The Israeli Supreme Court approved a coalition agreement between Prime Minister Benjamin Netanyahu and his rival Benny Gantz on Wednesday that paves the way for the inauguration of a unity government next week.
The alliance formed between the right-wing incumbent and his centrist challenger last month followed three inconclusive elections in less than a year.
Under the three-year contract, Netanyahu will serve as Prime Minister for 18 months, with Gantz as his deputy, a new position in Israeli governance.
They will switch roles in the middle of the deal, splitting cabinet positions between Netanyahu's Likud Party and Gantz & # 39; Blue and White Alliance and their respective allies.
Israel has had no stable government since December 2018 and the agreement offers rare political stability as the country tries to repair the economic damage caused by the novel corona virus that has infected more than 16,000 people in the country.
Opponents of the pact attempted to torpedo him in court, arguing that Netanyahu should be excluded from forming a government during the criminal charges and that certain terms of the agreement violated the law.
However, the Supreme Court ruled that "there is no legal reason to prevent the formation of a government," led by Netanyahu.
When the decision was made, Likud and Blue and White said in a joint statement that the new government would be sworn in on May 13.
Netanyahu has been accused of accepting inappropriate gifts and illegally exchanging favors for positive media coverage.
He denies wrongdoing and his trial is scheduled to begin on May 24.
While Israeli law prohibits ministers from serving on charges, there is no such law for prime ministers.
Opponents of the agreement had argued at a court hearing earlier this week that Netanyahu is not currently a normal prime minister, but the interim administration caretaker who is a candidate for government formation.
They claimed that he should be prevented from doing so because of the charges brought against him.
The judges said that while they were not trying to "lighten the severity of the charges against Netanyahu," they believed they could be addressed in his upcoming trial.
No room to intervene
Opponents of the deal also posed legal challenges against certain provisions of the Gantz-Netanyahu agreement.
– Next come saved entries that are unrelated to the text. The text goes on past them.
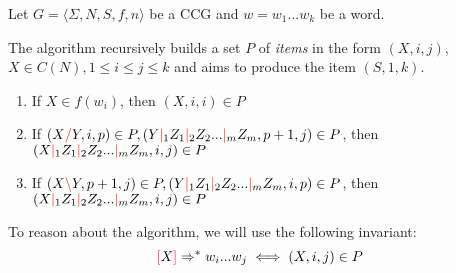 \documentclass[main.tex]{subfiles}
\begin{document}
Let $ G = \langle \Sigma, N, S, f, n \rangle $ be a CCG and $w = w_1 ... w_k$
be a word.

The algorithm recursively builds a set $P$ of \emph{items} in the form
$(X, i, j)$, $X \in C(N), 1 \leq i \leq j \leq k$ and aims to produce the item
$(S, 1, k)$.

\begin{enumerate}
    \item If $X \in f(w_i)$, then $(X, i, i) \in P$
    \item If $(X \textcolor{red}{/} Y, i, p) \in P, (Y \textcolor{red}{|}_1 Z_1 \textcolor{red}{|}_2 Z_2 ... \textcolor{red}{|}_m Z_m, p + 1, j) \in P$,
        then $(X \textcolor{red}{|}_1 Z_1 \textcolor{red}{|}_2 Z_2 ... \textcolor{red}{|}_m Z_m, i, j) \in P$
    \item If $(X \textcolor{red}{\backslash} Y, p + 1, j) \in P, (Y \textcolor{red}{|}_1 Z_1 \textcolor{red}{|}_2 Z_2 ... \textcolor{red}{|}_m Z_m, i, p) \in P$,
        then $(X \textcolor{red}{|}_1 Z_1 \textcolor{red}{|}_2 Z_2 ... \textcolor{red}{|}_m Z_m, i, j) \in P$
\end{enumerate}

To reason about the algorithm, we will use the following invariant:
\begin{equation}
    \textcolor{red}{[} X \textcolor{red}{]} \Rightarrow^* w_i ... w_j \iff (X, i, j) \in P
\end{equation}
\end{document}
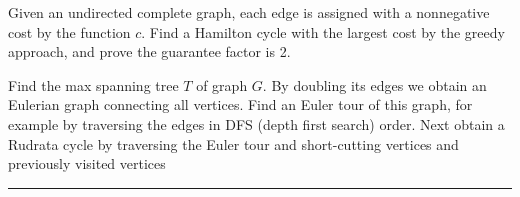 \documentclass[twoside]{article}
\newenvironment{problem}[2][Problem]{\begin{trivlist}
		\item[\hskip \labelsep {\bfseries #1}\hskip \labelsep {\bfseries #2.}]}{\end{trivlist}}
\newenvironment{solution}{{\bf Solution:}}{\hfill\rule{2mm}{2mm}}
\begin{document}
\begin{problem}{6}
Given an undirected complete graph, each edge is assigned with a nonnegative cost by the function $c$. Find a Hamilton cycle with the largest cost by the greedy approach, and prove the guarantee factor
is 2.

\end{problem} 
\begin{solution}
	
Find the max spanning tree $T$ of graph $G$. By doubling its edges we obtain
an Eulerian graph connecting all vertices. Find an Euler tour of this graph, for example by traversing the edges in DFS (depth first search) order. Next obtain a Rudrata cycle by traversing the Euler tour and short-cutting vertices and previously visited vertices
\end{solution}
\end{document}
This included the creation of a government with a three-year mandate instead of the traditional four, and a clause that defined the government's first six months as an "emergency" phase, which was exclusively devoted to fighting the pandemic.
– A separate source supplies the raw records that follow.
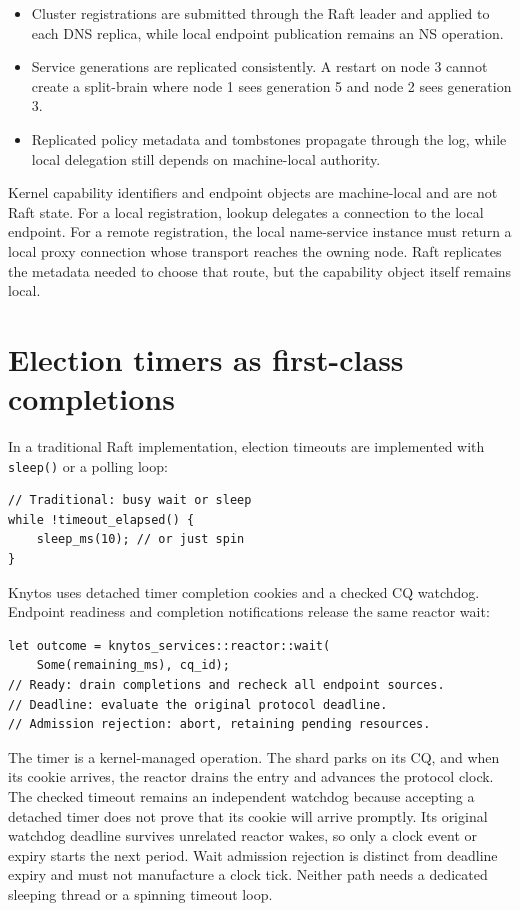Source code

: \begin{itemize}
    \item Cluster registrations are submitted through the Raft leader and applied
        to each DNS replica, while local endpoint publication remains an NS operation.
    \item Service generations are replicated consistently. A restart on node 3
        cannot create a split-brain where node 1 sees generation 5 and node 2
        sees generation 3.
    \item Replicated policy metadata and tombstones propagate through the log, while
        local delegation still depends on machine-local authority.
\end{itemize}

Kernel capability identifiers and endpoint objects are machine-local and are
not Raft state. For a local registration, lookup delegates a connection to the
local endpoint. For a remote registration, the local name-service instance
must return a local proxy connection whose transport reaches the owning node.
Raft replicates the metadata needed to choose that route, but the capability
object itself remains local.

\section{Election timers as first-class completions}

In a traditional Raft implementation, election timeouts are implemented with
\texttt{sleep()} or a polling loop:

\begin{lstlisting}[style=rustCode]
// Traditional: busy wait or sleep
while !timeout_elapsed() {
    sleep_ms(10); // or just spin
}
\end{lstlisting}

Knytos uses detached timer completion cookies and a checked CQ watchdog.
Endpoint readiness and completion notifications release the same reactor wait:

\begin{lstlisting}[style=rustCode]
let outcome = knytos_services::reactor::wait(
    Some(remaining_ms), cq_id);
// Ready: drain completions and recheck all endpoint sources.
// Deadline: evaluate the original protocol deadline.
// Admission rejection: abort, retaining pending resources.
\end{lstlisting}

The timer is a kernel-managed operation. The shard parks on its CQ, and when its
cookie arrives, the reactor drains the entry and advances the protocol clock.
The checked timeout remains an independent watchdog because accepting a detached
timer does not prove that its cookie will arrive promptly. Its original watchdog
deadline survives unrelated reactor wakes, so only a clock event or expiry starts
the next period. Wait admission
rejection is distinct from deadline expiry and must not manufacture a clock tick.
Neither path needs a dedicated sleeping thread or a spinning timeout loop.

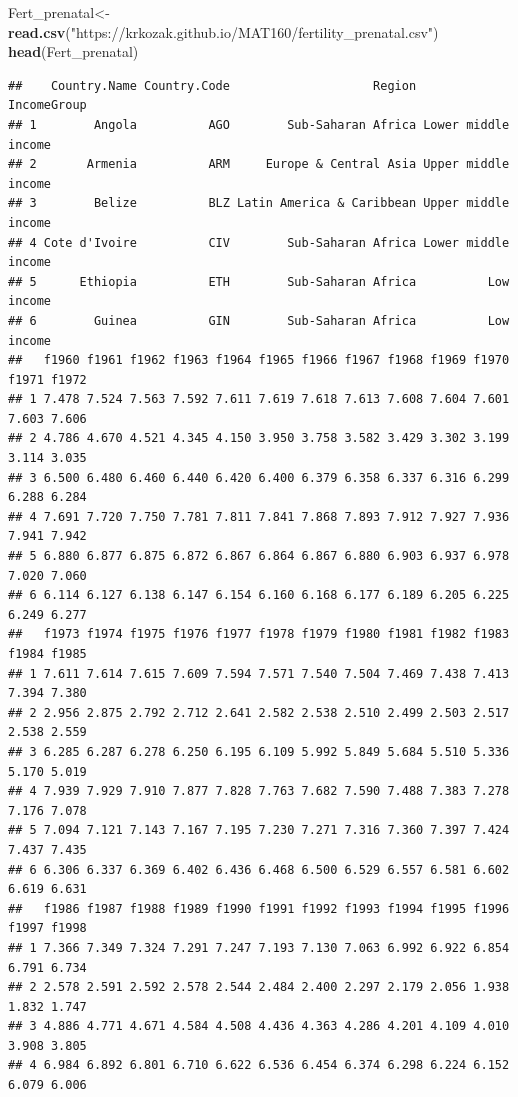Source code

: \documentclass[
]{book}
\newenvironment{Shaded}{\begin{snugshade}}{\end{snugshade}}
\newcommand{\KeywordTok}[1]{\textcolor[rgb]{0.13,0.29,0.53}{\textbf{#1}}}
\newcommand{\NormalTok}[1]{#1}
\newcommand{\StringTok}[1]{\textcolor[rgb]{0.31,0.60,0.02}{#1}}
\begin{document}
\begin{Shaded}
\begin{Highlighting}[]
\NormalTok{Fert_prenatal<-}\StringTok{ }\KeywordTok{read.csv}\NormalTok{(}\StringTok{"https://krkozak.github.io/MAT160/fertility_prenatal.csv"}\NormalTok{)}
\KeywordTok{head}\NormalTok{(Fert_prenatal)}
\end{Highlighting}
\end{Shaded}

\begin{verbatim}
##    Country.Name Country.Code                    Region         IncomeGroup
## 1        Angola          AGO        Sub-Saharan Africa Lower middle income
## 2       Armenia          ARM     Europe & Central Asia Upper middle income
## 3        Belize          BLZ Latin America & Caribbean Upper middle income
## 4 Cote d'Ivoire          CIV        Sub-Saharan Africa Lower middle income
## 5      Ethiopia          ETH        Sub-Saharan Africa          Low income
## 6        Guinea          GIN        Sub-Saharan Africa          Low income
##   f1960 f1961 f1962 f1963 f1964 f1965 f1966 f1967 f1968 f1969 f1970 f1971 f1972
## 1 7.478 7.524 7.563 7.592 7.611 7.619 7.618 7.613 7.608 7.604 7.601 7.603 7.606
## 2 4.786 4.670 4.521 4.345 4.150 3.950 3.758 3.582 3.429 3.302 3.199 3.114 3.035
## 3 6.500 6.480 6.460 6.440 6.420 6.400 6.379 6.358 6.337 6.316 6.299 6.288 6.284
## 4 7.691 7.720 7.750 7.781 7.811 7.841 7.868 7.893 7.912 7.927 7.936 7.941 7.942
## 5 6.880 6.877 6.875 6.872 6.867 6.864 6.867 6.880 6.903 6.937 6.978 7.020 7.060
## 6 6.114 6.127 6.138 6.147 6.154 6.160 6.168 6.177 6.189 6.205 6.225 6.249 6.277
##   f1973 f1974 f1975 f1976 f1977 f1978 f1979 f1980 f1981 f1982 f1983 f1984 f1985
## 1 7.611 7.614 7.615 7.609 7.594 7.571 7.540 7.504 7.469 7.438 7.413 7.394 7.380
## 2 2.956 2.875 2.792 2.712 2.641 2.582 2.538 2.510 2.499 2.503 2.517 2.538 2.559
## 3 6.285 6.287 6.278 6.250 6.195 6.109 5.992 5.849 5.684 5.510 5.336 5.170 5.019
## 4 7.939 7.929 7.910 7.877 7.828 7.763 7.682 7.590 7.488 7.383 7.278 7.176 7.078
## 5 7.094 7.121 7.143 7.167 7.195 7.230 7.271 7.316 7.360 7.397 7.424 7.437 7.435
## 6 6.306 6.337 6.369 6.402 6.436 6.468 6.500 6.529 6.557 6.581 6.602 6.619 6.631
##   f1986 f1987 f1988 f1989 f1990 f1991 f1992 f1993 f1994 f1995 f1996 f1997 f1998
## 1 7.366 7.349 7.324 7.291 7.247 7.193 7.130 7.063 6.992 6.922 6.854 6.791 6.734
## 2 2.578 2.591 2.592 2.578 2.544 2.484 2.400 2.297 2.179 2.056 1.938 1.832 1.747
## 3 4.886 4.771 4.671 4.584 4.508 4.436 4.363 4.286 4.201 4.109 4.010 3.908 3.805
## 4 6.984 6.892 6.801 6.710 6.622 6.536 6.454 6.374 6.298 6.224 6.152 6.079 6.006

\end{verbatim}
\end{document}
Likud and Blue and White informed the court on Tuesday that they would adjust certain provisions.
The judges said that while the coalition agreement "poses significant legal difficulties, we decided that there was no room to intervene."
Israeli Attorney General Avichai Mandelblit had informed the court that problematic clauses in the pact could be reviewed "in the implementation phase".
Vote in parliament
Regardless, lawmakers in Israel's 120 seats had already begun voting on Wednesday on various bills to adopt the coalition agreement.
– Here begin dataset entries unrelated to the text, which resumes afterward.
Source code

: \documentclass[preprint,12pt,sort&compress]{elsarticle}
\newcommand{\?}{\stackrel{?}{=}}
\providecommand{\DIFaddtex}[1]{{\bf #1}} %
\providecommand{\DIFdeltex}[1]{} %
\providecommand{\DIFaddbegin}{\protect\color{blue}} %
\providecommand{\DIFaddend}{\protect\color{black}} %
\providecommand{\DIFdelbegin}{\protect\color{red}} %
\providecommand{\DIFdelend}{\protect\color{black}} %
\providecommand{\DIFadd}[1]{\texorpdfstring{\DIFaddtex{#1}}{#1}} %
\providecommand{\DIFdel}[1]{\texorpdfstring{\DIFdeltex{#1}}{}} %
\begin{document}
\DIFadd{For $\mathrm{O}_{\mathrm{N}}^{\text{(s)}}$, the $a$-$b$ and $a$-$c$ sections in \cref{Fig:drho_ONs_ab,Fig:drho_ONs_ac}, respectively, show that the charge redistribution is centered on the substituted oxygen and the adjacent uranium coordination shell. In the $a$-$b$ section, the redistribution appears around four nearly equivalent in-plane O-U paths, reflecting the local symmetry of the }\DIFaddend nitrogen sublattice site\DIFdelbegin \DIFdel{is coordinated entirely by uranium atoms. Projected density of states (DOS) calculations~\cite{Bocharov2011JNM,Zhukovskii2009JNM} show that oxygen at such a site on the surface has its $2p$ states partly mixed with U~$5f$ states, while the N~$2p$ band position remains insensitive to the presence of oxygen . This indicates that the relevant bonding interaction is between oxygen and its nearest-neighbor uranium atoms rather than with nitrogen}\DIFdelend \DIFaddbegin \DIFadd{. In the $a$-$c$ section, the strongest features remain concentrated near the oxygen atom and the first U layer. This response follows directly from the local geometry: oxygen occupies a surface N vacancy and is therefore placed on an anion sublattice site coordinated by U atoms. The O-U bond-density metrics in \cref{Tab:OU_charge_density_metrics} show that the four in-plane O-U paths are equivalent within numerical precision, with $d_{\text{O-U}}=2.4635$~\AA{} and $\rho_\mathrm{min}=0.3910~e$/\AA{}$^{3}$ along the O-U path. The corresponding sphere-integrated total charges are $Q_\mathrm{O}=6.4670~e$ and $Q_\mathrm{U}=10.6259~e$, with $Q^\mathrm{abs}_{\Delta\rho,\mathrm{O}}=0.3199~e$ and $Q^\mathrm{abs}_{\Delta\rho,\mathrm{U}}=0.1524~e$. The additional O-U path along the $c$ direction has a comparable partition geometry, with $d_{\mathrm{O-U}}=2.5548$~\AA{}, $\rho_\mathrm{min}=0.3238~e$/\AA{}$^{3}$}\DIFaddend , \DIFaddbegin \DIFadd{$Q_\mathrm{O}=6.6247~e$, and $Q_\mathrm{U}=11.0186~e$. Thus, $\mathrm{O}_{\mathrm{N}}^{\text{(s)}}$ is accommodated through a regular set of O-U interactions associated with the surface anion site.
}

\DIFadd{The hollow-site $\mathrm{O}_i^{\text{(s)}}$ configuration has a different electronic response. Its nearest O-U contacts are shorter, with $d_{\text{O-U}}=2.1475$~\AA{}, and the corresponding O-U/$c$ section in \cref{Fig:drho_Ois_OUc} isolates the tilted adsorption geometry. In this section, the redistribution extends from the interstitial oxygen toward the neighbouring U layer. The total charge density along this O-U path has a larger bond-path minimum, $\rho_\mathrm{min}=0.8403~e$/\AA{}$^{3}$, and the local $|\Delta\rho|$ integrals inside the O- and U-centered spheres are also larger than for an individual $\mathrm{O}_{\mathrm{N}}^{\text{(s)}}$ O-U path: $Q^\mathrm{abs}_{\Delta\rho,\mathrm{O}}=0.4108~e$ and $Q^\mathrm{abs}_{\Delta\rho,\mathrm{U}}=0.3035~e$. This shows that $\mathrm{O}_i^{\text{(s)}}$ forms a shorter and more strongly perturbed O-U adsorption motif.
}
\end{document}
However, individual votes were planned for each of the approximately 1,000 amendments proposed by the opposition, so that a final result is not expected until Thursday.
The coalition appears to have the 61 votes needed for approval, including Likud's 36 Knesset seats, the 15 Gantz-controlled, and ultra-Orthodox legislators who support Netanyahu.
Assuming that the agreement comes about, Parliament would ask President Reuvin Rivlin to give Netanyahu a formal mandate to form a government.
With a presidential mandate, Netanyahu could then complete his coalition, including ongoing bargaining for cabinet jobs.
Gantz's former ally, Yair Lapid, who was about to become Parliament's opposition leader, blew up what he called excessive focus on ministerial positions.
"A single mother with two children who lives in a rented apartment and has lost her job will be on the street next month," Lapid said of the pandemic.
"We should deal with this, not with which politician gets which job."
(Except for the headline, this story was not edited by NDTV staff and published from a syndicated feed.)